How to prepare your model for deployment in Azure Machine Learning Studio
Azure Machine Learning Studio gives you the tools you need to develop a predictive analytics model and then operationalize it by deploying it as an Azure web service.
To do this, you use Studio to create an experiment - called a training experiment - where you train, score, and edit your model. Once you're satisfied, you get your model ready to deploy by converting your training experiment to a predictive experiment that's configured to score user data.
You can see an example of this process in Walkthrough: Develop a predictive analytics solution for credit risk assessment in Azure Machine Learning.
This article takes a deep dive into the details of how a training experiment gets converted into a predictive experiment, and how that predictive experiment is deployed. By understanding these details, you can learn how to configure your deployed model to make it more effective.
The process of converting a training experiment to a predictive experiment involves three steps:
- Replace the machine learning algorithm modules with your trained model.
- Trim the experiment to only those modules that are needed for scoring. A training experiment includes a number of modules that are necessary for training but are not needed once the model is trained.
- Define how your model will accept data from the web service user, and what data will be returned.
In your training experiment, you've been concerned with training and scoring your model using your own data. But once deployed, users will send new data to your model and it will return prediction results. So, as you convert your training experiment to a predictive experiment to get it ready for deployment, keep in mind how the model will be used by others.
Set Up Web Service button
After you run your experiment (click RUN at the bottom of the experiment canvas), click the Set Up Web Service button (select the Predictive Web Service option). Set Up Web Service performs for you the three steps of converting your training experiment to a predictive experiment:
- It saves your trained model in the Trained Models section of the module palette (to the left of the experiment canvas). It then replaces the machine learning algorithm and Train Model modules with the saved trained model.
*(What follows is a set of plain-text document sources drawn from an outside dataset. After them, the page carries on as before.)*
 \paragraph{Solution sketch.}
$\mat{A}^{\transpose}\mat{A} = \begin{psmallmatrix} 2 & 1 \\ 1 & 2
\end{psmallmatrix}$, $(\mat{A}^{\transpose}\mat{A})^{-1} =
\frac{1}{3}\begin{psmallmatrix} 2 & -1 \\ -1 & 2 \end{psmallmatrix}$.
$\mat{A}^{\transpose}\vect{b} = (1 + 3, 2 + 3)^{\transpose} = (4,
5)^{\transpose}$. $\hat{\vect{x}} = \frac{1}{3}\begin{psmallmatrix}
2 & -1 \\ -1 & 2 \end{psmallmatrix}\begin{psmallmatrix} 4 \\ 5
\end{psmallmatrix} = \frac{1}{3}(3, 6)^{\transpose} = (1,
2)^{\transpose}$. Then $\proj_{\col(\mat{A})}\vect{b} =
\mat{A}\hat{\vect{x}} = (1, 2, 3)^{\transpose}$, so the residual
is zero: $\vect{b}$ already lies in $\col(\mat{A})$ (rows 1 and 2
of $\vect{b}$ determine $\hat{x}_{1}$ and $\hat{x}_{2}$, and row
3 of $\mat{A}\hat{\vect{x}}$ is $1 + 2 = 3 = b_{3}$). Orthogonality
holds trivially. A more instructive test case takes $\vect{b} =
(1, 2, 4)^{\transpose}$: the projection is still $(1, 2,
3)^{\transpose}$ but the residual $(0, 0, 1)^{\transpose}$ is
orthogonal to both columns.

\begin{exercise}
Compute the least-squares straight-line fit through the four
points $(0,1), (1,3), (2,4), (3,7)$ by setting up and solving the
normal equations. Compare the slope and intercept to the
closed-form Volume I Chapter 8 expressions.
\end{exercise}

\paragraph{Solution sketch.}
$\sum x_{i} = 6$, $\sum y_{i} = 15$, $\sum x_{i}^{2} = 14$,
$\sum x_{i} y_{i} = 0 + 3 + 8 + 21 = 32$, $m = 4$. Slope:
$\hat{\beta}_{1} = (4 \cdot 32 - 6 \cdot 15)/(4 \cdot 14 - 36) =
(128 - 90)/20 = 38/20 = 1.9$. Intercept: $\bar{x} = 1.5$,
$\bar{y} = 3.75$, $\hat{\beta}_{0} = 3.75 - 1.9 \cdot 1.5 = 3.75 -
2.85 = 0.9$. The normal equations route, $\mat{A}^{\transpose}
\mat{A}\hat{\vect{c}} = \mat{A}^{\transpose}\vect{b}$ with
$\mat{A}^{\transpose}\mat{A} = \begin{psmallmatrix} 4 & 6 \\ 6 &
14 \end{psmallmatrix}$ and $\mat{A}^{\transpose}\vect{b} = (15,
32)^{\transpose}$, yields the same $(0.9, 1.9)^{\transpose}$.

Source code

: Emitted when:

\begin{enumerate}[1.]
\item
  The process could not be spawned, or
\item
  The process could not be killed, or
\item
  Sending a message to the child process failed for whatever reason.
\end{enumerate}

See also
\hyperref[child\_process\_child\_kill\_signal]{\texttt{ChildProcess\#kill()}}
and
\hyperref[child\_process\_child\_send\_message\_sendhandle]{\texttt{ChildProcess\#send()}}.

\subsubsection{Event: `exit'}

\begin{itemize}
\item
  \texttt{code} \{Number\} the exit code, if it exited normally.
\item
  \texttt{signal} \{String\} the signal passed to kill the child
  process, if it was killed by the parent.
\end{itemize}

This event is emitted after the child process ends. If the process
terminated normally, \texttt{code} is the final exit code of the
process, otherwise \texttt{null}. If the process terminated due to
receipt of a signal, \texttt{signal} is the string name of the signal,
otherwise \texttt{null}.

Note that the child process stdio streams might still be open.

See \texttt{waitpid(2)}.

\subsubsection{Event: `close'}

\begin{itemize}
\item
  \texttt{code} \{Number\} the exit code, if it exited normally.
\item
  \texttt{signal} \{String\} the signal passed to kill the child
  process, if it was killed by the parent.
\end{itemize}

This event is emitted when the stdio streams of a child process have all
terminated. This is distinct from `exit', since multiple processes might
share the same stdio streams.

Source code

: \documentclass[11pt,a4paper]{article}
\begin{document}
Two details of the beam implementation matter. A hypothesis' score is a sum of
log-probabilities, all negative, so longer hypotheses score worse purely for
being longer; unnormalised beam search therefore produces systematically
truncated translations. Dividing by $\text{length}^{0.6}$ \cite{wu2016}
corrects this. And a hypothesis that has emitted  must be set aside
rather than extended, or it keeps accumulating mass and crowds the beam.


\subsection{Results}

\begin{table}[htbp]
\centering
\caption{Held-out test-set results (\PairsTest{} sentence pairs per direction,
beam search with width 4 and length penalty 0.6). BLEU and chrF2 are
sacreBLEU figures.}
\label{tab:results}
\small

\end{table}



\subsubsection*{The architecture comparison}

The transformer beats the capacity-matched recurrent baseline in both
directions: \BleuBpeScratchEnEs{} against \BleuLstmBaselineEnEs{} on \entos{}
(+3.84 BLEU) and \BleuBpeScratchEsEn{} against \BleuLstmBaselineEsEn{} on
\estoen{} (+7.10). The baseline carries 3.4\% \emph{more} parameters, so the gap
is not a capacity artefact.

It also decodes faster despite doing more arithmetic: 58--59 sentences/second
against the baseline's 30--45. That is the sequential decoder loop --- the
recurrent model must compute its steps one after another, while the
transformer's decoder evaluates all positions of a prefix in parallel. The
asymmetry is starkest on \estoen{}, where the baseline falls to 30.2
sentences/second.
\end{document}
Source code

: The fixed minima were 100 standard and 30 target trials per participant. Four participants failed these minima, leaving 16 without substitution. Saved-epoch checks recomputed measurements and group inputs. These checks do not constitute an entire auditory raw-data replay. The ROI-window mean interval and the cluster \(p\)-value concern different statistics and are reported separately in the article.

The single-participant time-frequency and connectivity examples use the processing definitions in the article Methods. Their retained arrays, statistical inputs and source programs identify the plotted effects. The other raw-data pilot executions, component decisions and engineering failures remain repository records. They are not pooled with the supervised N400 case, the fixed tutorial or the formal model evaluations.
- It analyzes your experiment and removes modules that were clearly used only for training and are no longer needed.
- It inserts Web service input and output modules into default locations in your experiment (these modules accept and return user data).
For example, the following experiment trains a two-class boosted decision tree model using sample census data:
The modules in this experiment perform basically four different functions:
When you convert this training experiment to a predictive experiment, some of these modules are no longer needed, or they now serve a different purpose:
Data - The data in this sample dataset is not used during scoring - the user of the web service will supply the data to be scored. However, the metadata from this dataset, such as data types, is used by the trained model. So you need to keep the dataset in the predictive experiment so that it can provide this metadata.
Prep - Depending on the user data that will be submitted for scoring, these modules may or may not be necessary to process the incoming data. The Set Up Web Service button doesn't touch these - you need to decide how you want to handle them.
For instance, in this example the sample dataset may have missing values, so a Clean Missing Data module was included to deal with them. Also, the sample dataset includes columns that are not needed to train the model. So a Select Columns in Dataset module was included to exclude those extra columns from the data flow. If you know that the data that will be submitted for scoring through the web service will not have missing values, then you can remove the Clean Missing Data module. However, since the Select Columns in Dataset module helps define the columns of data that the trained model expects, that module needs to remain.
Train - These modules are used to train the model. When you click Set Up Web Service, these modules are replaced with a single module that contains the model you trained. This new module is saved in the Trained Models section of the module palette.
Score - In this example, the Split Data module is used to divide the data stream into test data and training data. In the predictive experiment, we're not training anymore, so Split Data can be removed. Similarly, the second Score Model module and the Evaluate Model module are used to compare results from the test data, so these modules are not needed in the predictive experiment. The remaining Score Model module, however, is needed to return a score result through the web service.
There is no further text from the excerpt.